From this 20th century of explosive experimentation, many artists have engaged in dialogue with ceramics in the last decades, from Darío Villalba to Federico Guzmán, from Álex Frances to MP & MP Rosado, from Elena Blasco to Concha Ybarra, from Antonio Ballester Moreno to Patricia Esquivias, from Teresa Solar to Miqui Leal or from Fernando Renes to Elena Aitzoa. More and more artists are exploring the possibilities offered by clay and its relationship with thought. Exploring them requires contextualising their meaning, their language and the historical roles of their formal practice. 

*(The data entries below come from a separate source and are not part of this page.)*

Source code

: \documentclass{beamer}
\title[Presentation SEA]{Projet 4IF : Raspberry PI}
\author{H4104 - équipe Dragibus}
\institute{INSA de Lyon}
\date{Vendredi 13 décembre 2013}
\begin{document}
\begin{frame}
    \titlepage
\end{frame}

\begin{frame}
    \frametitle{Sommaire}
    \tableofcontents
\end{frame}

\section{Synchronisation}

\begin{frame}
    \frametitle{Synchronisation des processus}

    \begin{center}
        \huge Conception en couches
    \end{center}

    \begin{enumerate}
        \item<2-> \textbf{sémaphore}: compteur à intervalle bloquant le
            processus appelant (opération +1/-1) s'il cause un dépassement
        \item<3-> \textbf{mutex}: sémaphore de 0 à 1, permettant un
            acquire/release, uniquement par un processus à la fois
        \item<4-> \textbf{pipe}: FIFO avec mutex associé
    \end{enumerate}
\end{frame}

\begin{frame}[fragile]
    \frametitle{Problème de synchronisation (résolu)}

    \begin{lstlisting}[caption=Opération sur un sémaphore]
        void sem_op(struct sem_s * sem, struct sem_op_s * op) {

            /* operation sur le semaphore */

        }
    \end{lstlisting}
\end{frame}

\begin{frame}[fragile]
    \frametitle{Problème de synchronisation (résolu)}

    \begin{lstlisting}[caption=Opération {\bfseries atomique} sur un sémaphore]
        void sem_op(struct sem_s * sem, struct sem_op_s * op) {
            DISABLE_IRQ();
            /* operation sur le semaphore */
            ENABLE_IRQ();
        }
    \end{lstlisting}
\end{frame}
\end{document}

As Bea Espejo emphasises, ‘it is a timeless and anachronistic material, old but new, simple but sophisticated, and it always has something of an eternal return. It connects with geological time and the first physical and symbolic constructions of the idea of habitat, as well as with a post-human time that escapes our own nature. Clay is the ductile material par excellence and, therefore, the most immediate form of coupling between the hand, the body and the real. It is a pulse, a plasticity". 

CerArtmic Madrid 24
CerArtmic Madrid 24

The artists gathered at this first fair show in their works that ceramics preserves something atavistic linked to time, but a future one. Something like ‘a contemporary prehistory’. Mythical, archetypal, reflexive, disconcerting images. Sometimes impossible forms with the humble intention of changing something. To remove one figure in order to add another, to break something. To widen the point of view. A chaos bubbling and bubbling with possibilities. 

In short, ceramics has become the great eraser where artists try out re-readings of the popular, straining tradition and seeking new alternatives.  All of them seek the sublimation of such a ductile and humble material. 

Of course, there is not the slightest trace of mud in this fair, the maximum degradation of clay by people who handle it at will without the slightest scruple.